To prepare for his first solo performance as Mark Twain, he researched reviews of Twain’s lecture tours and combed through little-known Twain texts in the Mark Twain Papers at Berkeley. The spectacularly innovative off-Broadway show that he developed ran twenty-two weeks in New York and then toured the country, receiving rave reviews from coast to coast. A television special, recorded albums, State Department-sponsored tours abroad, and countless performances throughout the U.S. soon followed.

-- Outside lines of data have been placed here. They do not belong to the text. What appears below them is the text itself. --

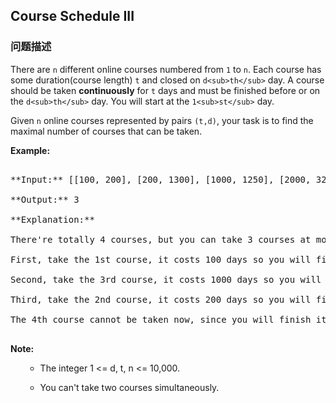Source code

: ## Course Schedule III  
### 问题描述

There are `n` different online courses numbered from `1` to `n`. Each course has some duration(course length)  `t` and closed on `d<sub>th</sub>` day. A course should be taken **continuously** for `t` days and must be finished before or on the `d<sub>th</sub>` day. You will start at the `1<sub>st</sub>` day.



Given `n` online courses represented by pairs `(t,d)`, your task is to find the maximal number of courses that can be taken.


**Example:**<br />
<pre>
**Input:** [[100, 200], [200, 1300], [1000, 1250], [2000, 3200]]
**Output:** 3
**Explanation:** 
There're totally 4 courses, but you can take 3 courses at most:
First, take the 1st course, it costs 100 days so you will finish it on the 100th day, and ready to take the next course on the 101st day.
Second, take the 3rd course, it costs 1000 days so you will finish it on the 1100th day, and ready to take the next course on the 1101st day. 
Third, take the 2nd course, it costs 200 days so you will finish it on the 1300th day. 
The 4th course cannot be taken now, since you will finish it on the 3300th day, which exceeds the closed date.
</pre>


**Note:**<br>
<ol>
- The integer 1 <= d, t, n <= 10,000. 
- You can't take two courses simultaneously.
</ol>

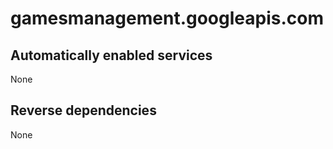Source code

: # gamesmanagement.googleapis.com

## Automatically enabled services

None

## Reverse dependencies

None

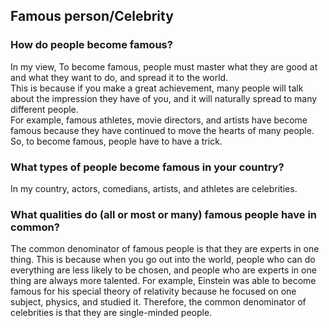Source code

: ## Famous person/Celebrity

### How do people become famous?

In my view, To become famous, people must master what they are good at and what they want to do, and spread it to the world.<br>
This is because if you make a great achievement, many people will talk about the impression they have of you, and it will naturally spread to many different people. <br>
For example, famous athletes, movie directors, and artists have become famous because they have continued to move the hearts of many people.<br>
So, to become famous, people have to have a trick.

### What types of people become famous in your country?

In my country, actors, comedians, artists, and athletes are celebrities.<br>


### What qualities do (all or most or many) famous people have in common?

The common denominator of famous people is that they are experts in one thing. This is because when you go out into the world, people who can do everything are less likely to be chosen, and people who are experts in one thing are always more talented. For example, Einstein was able to become famous for his special theory of relativity because he focused on one subject, physics, and studied it. Therefore, the common denominator of celebrities is that they are single-minded people.

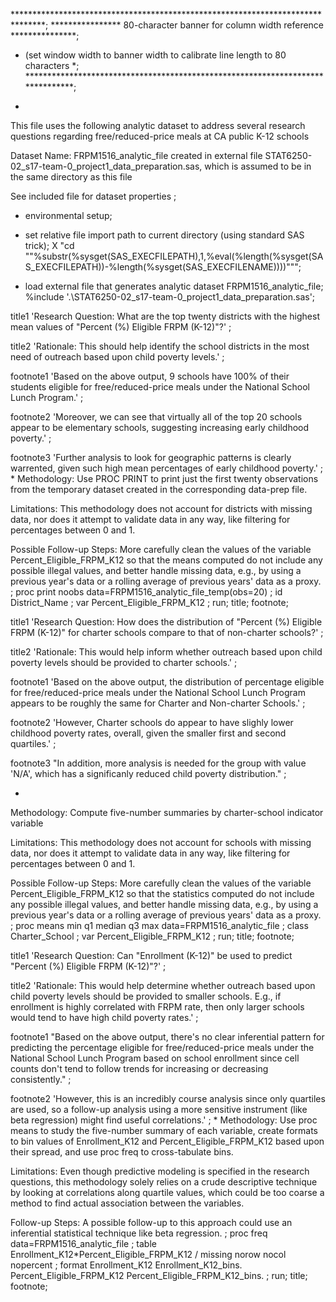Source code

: *******************************************************************************;
**************** 80-character banner for column width reference ***************;
* (set window width to banner width to calibrate line length to 80 characters *;
*******************************************************************************;

*
This file uses the following analytic dataset to address several research
questions regarding free/reduced-price meals at CA public K-12 schools

Dataset Name: FRPM1516_analytic_file created in external file
STAT6250-02_s17-team-0_project1_data_preparation.sas, which is assumed to be
in the same directory as this file

See included file for dataset properties
;

* environmental setup;

* set relative file import path to current directory (using standard SAS trick);
X "cd ""%substr(%sysget(SAS_EXECFILEPATH),1,%eval(%length(%sysget(SAS_EXECFILEPATH))-%length(%sysget(SAS_EXECFILENAME))))""";


* load external file that generates analytic dataset FRPM1516_analytic_file;
%include '.\STAT6250-02_s17-team-0_project1_data_preparation.sas';



title1
'Research Question: What are the top twenty districts with the highest mean values of "Percent (%) Eligible FRPM (K-12)"?'
;

title2
'Rationale: This should help identify the school districts in the most need of outreach based upon child poverty levels.'
;

footnote1
'Based on the above output, 9 schools have 100% of their students eligible for free/reduced-price meals under the National School Lunch Program.'
;

footnote2
'Moreover, we can see that virtually all of the top 20 schools appear to be elementary schools, suggesting increasing early childhood poverty.'
;

footnote3
'Further analysis to look for geographic patterns is clearly warrented, given such high mean percentages of early childhood poverty.'
;
*
Methodology: Use PROC PRINT to print just the first twenty observations from
the temporary dataset created in the corresponding data-prep file.

Limitations: This methodology does not account for districts with missing data,
nor does it attempt to validate data in any way, like filtering for percentages
between 0 and 1.

Possible Follow-up Steps: More carefully clean the values of the variable
Percent_Eligible_FRPM_K12 so that the means computed do not include any possible
illegal values, and better handle missing data, e.g., by using a previous year's
data or a rolling average of previous years' data as a proxy.
;
proc print
        noobs
        data=FRPM1516_analytic_file_temp(obs=20)
    ;
    id
        District_Name
    ;
    var
        Percent_Eligible_FRPM_K12
    ;
run;
title;
footnote;



title1
'Research Question: How does the distribution of "Percent (%) Eligible FRPM (K-12)" for charter schools compare to that of non-charter schools?'
;

title2
'Rationale: This would help inform whether outreach based upon child poverty levels should be provided to charter schools.'
;

footnote1
'Based on the above output, the distribution of percentage eligible for free/reduced-price meals under the National School Lunch Program appears to be roughly the same for Charter and Non-charter Schools.'
;

footnote2
'However, Charter schools do appear to have slighly lower childhood poverty rates, overall, given the smaller first and second quartiles.'
;

footnote3
"In addition, more analysis is needed for the group with value 'N/A', which has a significanly reduced child poverty distribution."
;

*
Methodology: Compute five-number summaries by charter-school indicator variable

Limitations: This methodology does not account for schools with missing data,
nor does it attempt to validate data in any way, like filtering for percentages
between 0 and 1.

Possible Follow-up Steps: More carefully clean the values of the variable
Percent_Eligible_FRPM_K12 so that the statistics computed do not include any
possible illegal values, and better handle missing data, e.g., by using a
previous year's data or a rolling average of previous years' data as a proxy.
;
proc means
        min q1 median q3 max
        data=FRPM1516_analytic_file
    ;
    class
        Charter_School
    ;
    var
        Percent_Eligible_FRPM_K12
    ;
run;
title;
footnote;



title1
'Research Question: Can "Enrollment (K-12)" be used to predict "Percent (%) Eligible FRPM (K-12)"?'
;

title2
'Rationale: This would help determine whether outreach based upon child poverty levels should be provided to smaller schools. E.g., if enrollment is highly correlated with FRPM rate, then only larger schools would tend to have high child poverty rates.'
;

footnote1
"Based on the above output, there's no clear inferential pattern for predicting the percentage eligible for free/reduced-price meals under the National School Lunch Program based on school enrollment since cell counts don't tend to follow trends for increasing or decreasing consistently."
;

footnote2
'However, this is an incredibly course analysis since only quartiles are used, so a follow-up analysis using a more sensitive instrument (like beta regression) might find useful correlations.'
;
*
Methodology: Use proc means to study the five-number summary of each variable,
create formats to bin values of Enrollment_K12 and Percent_Eligible_FRPM_K12
based upon their spread, and use proc freq to cross-tabulate bins.

Limitations: Even though predictive modeling is specified in the research
questions, this methodology solely relies on a crude descriptive technique
by looking at correlations along quartile values, which could be too coarse a
method to find actual association between the variables.

Follow-up Steps: A possible follow-up to this approach could use an inferential
statistical technique like beta regression.
;
proc freq
        data=FRPM1516_analytic_file
    ;
    table
        Enrollment_K12*Percent_Eligible_FRPM_K12
        / missing norow nocol nopercent
    ;
    format
        Enrollment_K12 Enrollment_K12_bins.
        Percent_Eligible_FRPM_K12 Percent_Eligible_FRPM_K12_bins.
    ;
run;
title;
footnote;
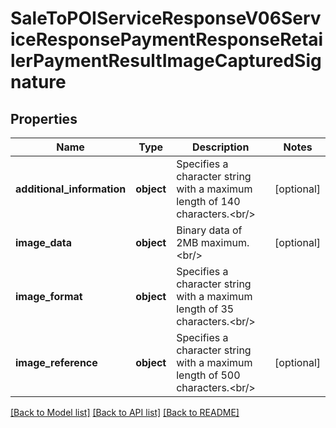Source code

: # SaleToPOIServiceResponseV06ServiceResponsePaymentResponseRetailerPaymentResultImageCapturedSignature

## Properties
Name | Type | Description | Notes
------------ | ------------- | ------------- | -------------
**additional_information** | **object** | Specifies a character string with a maximum length of 140 characters.&lt;br/&gt; | [optional] 
**image_data** | **object** | Binary data of 2MB maximum.&lt;br/&gt; | [optional] 
**image_format** | **object** | Specifies a character string with a maximum length of 35 characters.&lt;br/&gt; | 
**image_reference** | **object** | Specifies a character string with a maximum length of 500 characters.&lt;br/&gt; | [optional] 

[[Back to Model list]](../README.md#documentation-for-models) [[Back to API list]](../README.md#documentation-for-api-endpoints) [[Back to README]](../README.md)

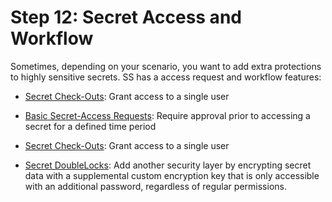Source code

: [title]: # (12. Secret Access and Workflow)
[tags]: # (Workflow)
[priority]: # (1012)

# Step 12: Secret Access and Workflow

Sometimes, depending on your scenario, you want to add extra protections to highly sensitive secrets. SS has a access request and workflow features:

- [Secret Check-Outs](../../secret-checkout/index.md): Grant access to a single user

- [Basic Secret-Access Requests](../../access-requests/index.md): Require approval prior to accessing a secret for a defined time period

- [Secret Check-Outs](../../secret-checkout/index.md): Grant access to a single user

- [Secret DoubleLocks](../../secret-doublelocks/index.md): Add another security layer by encrypting secret data with a supplemental custom encryption key that is only accessible with an additional password, regardless of regular permissions.
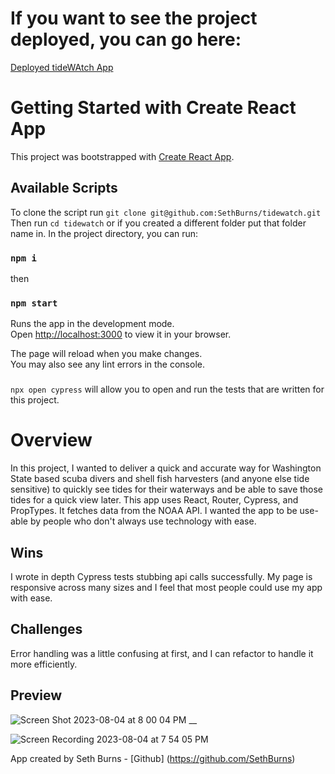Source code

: # If you want to see the project deployed, you can go here:
[Deployed tideWAtch App](https://tidewatch.vercel.app)

# Getting Started with Create React App
This project was bootstrapped with [Create React App](https://github.com/facebook/create-react-app).

## Available Scripts
To clone the script run `git clone git@github.com:SethBurns/tidewatch.git`
Then run `cd tidewatch` or if you created a different folder put that folder name in.
In the project directory, you can run:
### `npm i`
then
### `npm start`

Runs the app in the development mode.\
Open [http://localhost:3000](http://localhost:3000) to view it in your browser.

The page will reload when you make changes.\
You may also see any lint errors in the console.

### 
`npx open cypress` will allow you to open and run the tests that are written for this project.

# Overview
In this project, I wanted to deliver a quick and accurate way for Washington State based scuba divers and shell fish harvesters (and anyone else tide sensitive) to quickly see tides for their waterways and be able to save those tides for a quick view later. This app uses React, Router, Cypress, and PropTypes. It fetches data from the NOAA API. I wanted the app to be use-able by people who don't always use technology with ease.

## Wins
I wrote in depth Cypress tests stubbing api calls successfully.
My page is responsive across many sizes and I feel that most people could use my app with ease.

## Challenges
Error handling was a little confusing at first, and I can refactor to handle it more efficiently.

## Preview
![Screen Shot 2023-08-04 at 8 00 04 PM](https://github.com/SethBurns/tidewatch/assets/123792434/e4689cbf-ecf7-4978-98dd-2ed9129125f2)
__

![Screen Recording 2023-08-04 at 7 54 05 PM](https://github.com/SethBurns/tidewatch/assets/123792434/2d9c48e8-9e87-4ac9-9d7c-2c432e87bf4b)


App created by Seth Burns - [Github] (https://github.com/SethBurns)

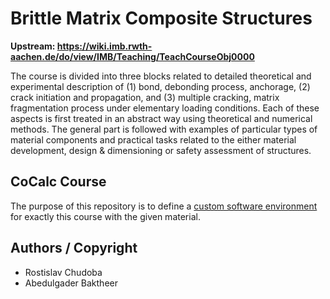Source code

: # Brittle Matrix Composite Structures

**Upstream: https://wiki.imb.rwth-aachen.de/do/view/IMB/Teaching/TeachCourseObj0000**

The course is divided into three blocks related to detailed theoretical and experimental description of (1) bond, debonding process, anchorage, (2) crack initiation and propagation, and (3) multiple cracking, matrix fragmentation process under elementary loading conditions. Each of these aspects is first treated in an abstract way using theoretical and numerical methods. The general part is followed with examples of particular types of material components and practical tasks related to the either material development, design & dimensioning or safety assessment of structures.

## CoCalc Course

The purpose of this repository is to define a [custom software environment](https://doc.cocalc.com/software.html#custom-environments) for exactly this course with the given material.

## Authors / Copyright
* Rostislav Chudoba
* Abedulgader Baktheer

Holbrook’s daunting command of over sixteen hours of Twain material allowed him to draw on new combinations of texts in each performance, making Twain topical as well as timeless in often uncanny ways. No performance was precisely the same as a previous performance—except in one respect: Holbrook’s execution of the material was flawless.

Blended in seamlessly with material Twain often presented when he lectured are selections from private writings that Twain himself never dared present in public. Holbrook’s Mark Twain has been fresh, accurate, hilarious, caustic and inimitable. His meticulous, thoughtful, imaginative, deeply engaged and engaging interpretive performances of Twain’s words have given Twain the one thing he could not give himself: a vitality beyond the grave that no author has the right to expect. Thanks to Holbrook’s consummate artistry, America’s greatest writer is alive for generations after his death. There is no other writer, in the U.S. or anywhere else in the world, who has been given this kind of gift.

His painstaking research, his enormous respect for Twain’s words, and his carefully-crafted delivery have earned him the gratitude of Twain scholars everywhere. It was a great honor, when I was President of the Mark Twain Circle of America, to present him with the only Lifetime Achievement Award that this organization ever awarded. It was also a particular pleasure, when I was Editor of the 29-volume Oxford Mark Twain, to invite Holbrook to introduce the volume of Mark Twain’s Speeches. The essay that he wrote confirmed my sense, and that of my fellow Twain scholars, that Holbrook is much more than an actor and performer: he is a brilliant scholar in his own right whose nuanced performances reveal dimensions of his subject that might well remain obscure had he not chosen to shine a light on them.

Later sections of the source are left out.